Wednesday, January 16, 2019

An Alternate History of Mary Todd Lincoln ~ 1/16/2019

I dreamed I was researching but also somehow observing the life of Mary Todd. She was a beautiful and intelligent young girl in a wealthy but common family in medieval America. She had smooth golden hair and a placid pale face. Abraham Lincoln was a charismatic and clever but dissipated king in his thirties. Mary was an avid constitutional scholar, but had no desire to be married to a craggy older man who ran with such infamous companions as the irreverent William Shakespeare and the debauched Wolfgang Amadeus Mozart.

But Lincoln had his heart set on Mary. He pursued her honorably, and her family encouraged her, and boasted about her new constitutional ideas, like Emancipation, which further intrigued Lincoln. He was definitely making headway, especially as he spent less time with Wolf and Will. But in an unwise moment of impatience and frustration, he had a bit of a Thomas Becket moment, and whined to his friends, during one of their now-infrequent carouses, that couldn’t a king just kidnap a wife anymore?

Shakespeare laughed it off, but Mozart had become obsessed with Mary on his own account, and took the question as license to play out his own dark fantasies. He convinced Shakespeare to help him, and they quietly assembled a team of rowdy young nobles to carry out the plot.

But Will got cold feet, after hearing Wolf brag about how he might just act as Abe’s “taster.” So Shakespeare sent a secret message to the Todds, who flew into a frenzy of preparation. They baracaded the house, sent off a young serving girl in a lavish dress on horseback under full escort out the main gates as a decoy, and then Mary, in a plain dress, went with the novice serving the abbess of a nearby convent. They got into the abbess’s pink Cadillac to drive Mary to the safety of the convent.

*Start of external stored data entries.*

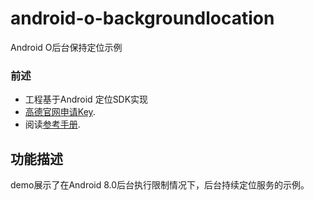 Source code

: # android-o-backgroundlocation
Android O后台保持定位示例

### 前述
- 工程基于Android 定位SDK实现
- [高德官网申请Key](http://lbs.amap.com/dev/#/).
- 阅读[参考手册](http://a.amap.com/lbs/static/unzip/Android_Location_Doc/index.html).

## 功能描述 ##
demo展示了在Android 8.0后台执行限制情况下，后台持续定位服务的示例。

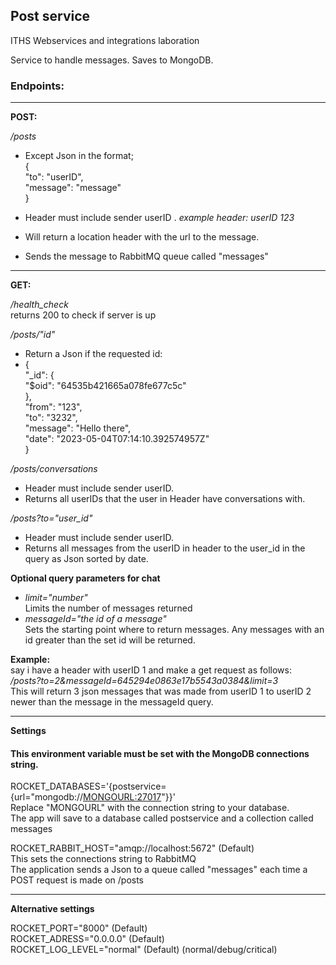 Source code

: ## Post service

ITHS Webservices and integrations laboration

Service to handle messages.
Saves to MongoDB.

### Endpoints:

---
**POST:**

*/posts*

- Except Json in the format;   
  {  
  "to": "userID",  
  "message": "message"  
  }

- Header must include sender userID .
  _example header: userID 123_
- Will return a location header with the url to the message.
- Sends the message to RabbitMQ queue called "messages"

---
**GET:**

*/health_check*  
returns 200 to check if server is up

*/posts/"id"*

* Return a Json if the requested id:
* {  
  "_id": {  
  "$oid": "64535b421665a078fe677c5c"  
  },  
  "from": "123",  
  "to": "3232",  
  "message": "Hello there",  
  "date": "2023-05-04T07:14:10.392574957Z"  
  }

*/posts/conversations*

* Header must include sender userID.
* Returns all userIDs that the user in Header have conversations with.

*/posts?to="user_id"*

* Header must include sender userID.
* Returns all messages from the userID in header to the user_id in the query as Json sorted by date.

**Optional query parameters for chat**

* _limit="number"_  
  Limits the number of messages returned
* _messageId="the id of a message"_  
  Sets the starting point where to return messages. Any messages with an id greater than the set id will be returned.

**Example:**  
say i have a header with userID 1 and make a get request as follows:  
_/posts?to=2&messageId=645294e0863e17b5543a0384&limit=3_  
This will return 3 json messages that was made from userID 1 to userID 2 newer than the message in the messageId query.

---
**Settings**

#### This environment variable must be set with the MongoDB connections string.

ROCKET_DATABASES='{postservice={url="mongodb://<MONGOURL:27017>"}}'  
Replace "MONGOURL" with the connection string to your database.  
The app will save to a database called postservice and a collection called messages


ROCKET_RABBIT_HOST="amqp://localhost:5672" (Default)  
This sets the connections string to RabbitMQ  
The application sends a Json to a queue called "messages" each time a POST request is made on /posts

---

**Alternative settings**

ROCKET_PORT="8000" (Default)  
ROCKET_ADRESS="0.0.0.0" (Default)  
ROCKET_LOG_LEVEL="normal" (Default) (normal/debug/critical)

They were almost to safety, but I was worried they wouldn’t make it, because the nuns would only approach the convent in the car by driving an intricate maze pattern along their rose-lined rosary walk. The pink roses were lovely against the silver gray and pearl pale cobbles of the walk, but the tight turns required low speeds, and it was taking forever.

So I got involved myself, and led a party of village boys down toward the path of the decoy party. As the kidnappers road up, we cheerfully ran out to accost them and impede them, as though we were simply excited to see such a noble hunting party in our village. But Mozart lost patience and turned vicious, whipping the boys out of his way and charging us down.

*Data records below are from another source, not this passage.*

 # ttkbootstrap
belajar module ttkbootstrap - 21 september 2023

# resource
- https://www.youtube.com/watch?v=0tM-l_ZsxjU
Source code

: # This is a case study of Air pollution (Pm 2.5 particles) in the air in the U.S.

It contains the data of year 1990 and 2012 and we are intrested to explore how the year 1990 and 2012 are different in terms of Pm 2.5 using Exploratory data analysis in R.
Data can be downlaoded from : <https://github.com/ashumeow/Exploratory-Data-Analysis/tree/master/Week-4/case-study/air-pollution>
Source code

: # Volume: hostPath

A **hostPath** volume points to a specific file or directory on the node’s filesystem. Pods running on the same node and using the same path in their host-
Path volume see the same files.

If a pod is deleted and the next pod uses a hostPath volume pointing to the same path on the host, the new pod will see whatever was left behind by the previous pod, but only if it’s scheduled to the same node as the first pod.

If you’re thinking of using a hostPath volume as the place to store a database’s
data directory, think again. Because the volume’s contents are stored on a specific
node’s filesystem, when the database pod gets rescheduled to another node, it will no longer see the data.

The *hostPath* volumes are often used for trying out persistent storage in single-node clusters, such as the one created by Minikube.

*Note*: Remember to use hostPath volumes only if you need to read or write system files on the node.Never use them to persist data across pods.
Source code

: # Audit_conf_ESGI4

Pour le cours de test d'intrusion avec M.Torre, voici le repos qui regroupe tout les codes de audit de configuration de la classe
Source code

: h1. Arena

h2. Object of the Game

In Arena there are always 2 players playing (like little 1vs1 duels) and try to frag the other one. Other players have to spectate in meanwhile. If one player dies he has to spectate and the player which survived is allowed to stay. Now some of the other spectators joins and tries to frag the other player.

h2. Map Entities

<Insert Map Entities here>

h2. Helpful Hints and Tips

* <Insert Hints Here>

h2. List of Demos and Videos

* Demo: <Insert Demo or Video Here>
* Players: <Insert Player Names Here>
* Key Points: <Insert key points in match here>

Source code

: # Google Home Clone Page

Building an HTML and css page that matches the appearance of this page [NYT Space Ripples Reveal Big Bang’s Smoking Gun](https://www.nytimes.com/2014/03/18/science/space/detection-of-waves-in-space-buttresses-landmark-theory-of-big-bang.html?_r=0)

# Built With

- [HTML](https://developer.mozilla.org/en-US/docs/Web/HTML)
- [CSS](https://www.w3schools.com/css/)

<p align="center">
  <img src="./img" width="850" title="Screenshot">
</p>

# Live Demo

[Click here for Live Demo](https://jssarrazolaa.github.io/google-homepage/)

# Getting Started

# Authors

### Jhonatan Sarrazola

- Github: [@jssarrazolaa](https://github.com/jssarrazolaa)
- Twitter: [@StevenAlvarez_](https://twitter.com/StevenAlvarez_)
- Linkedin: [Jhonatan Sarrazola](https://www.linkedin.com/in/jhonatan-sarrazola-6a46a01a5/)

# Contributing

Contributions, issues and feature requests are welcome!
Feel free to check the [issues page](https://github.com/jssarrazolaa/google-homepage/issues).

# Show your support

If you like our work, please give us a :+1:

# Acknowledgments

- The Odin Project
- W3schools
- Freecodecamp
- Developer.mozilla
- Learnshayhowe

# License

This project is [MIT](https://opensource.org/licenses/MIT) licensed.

We scattered, and no one was hurt too badly, and I crept back to the Todds’ house, regretting my actions. I could see through the windows that Lincoln himself had come to sort out the mess. He had himself reached the convent before Mary and the novice, and had brought Mary back home. Because of the notoriety she had gained as knowledge spread of the plot, for some reason this meant she had no choice but to marry Lincoln, and she was becoming reconciled as they grew to know each other better and respect each other’s strengths.

But Mozart was running rampant across the countryside. He caught up with the decoy party and flogged the men nearly to death and raped and beat the poor serving girl who wasn’t Mary. He put out a call for tribute to ostensibly fund a lavish wedding for the king, but was keeping it for himself. Abe and Mary married quietly and began to work together to set things right, but America was tense and on edge with the murmurs of Mozart’s ambitions and plans to steal Mary and the throne. Then I woke up.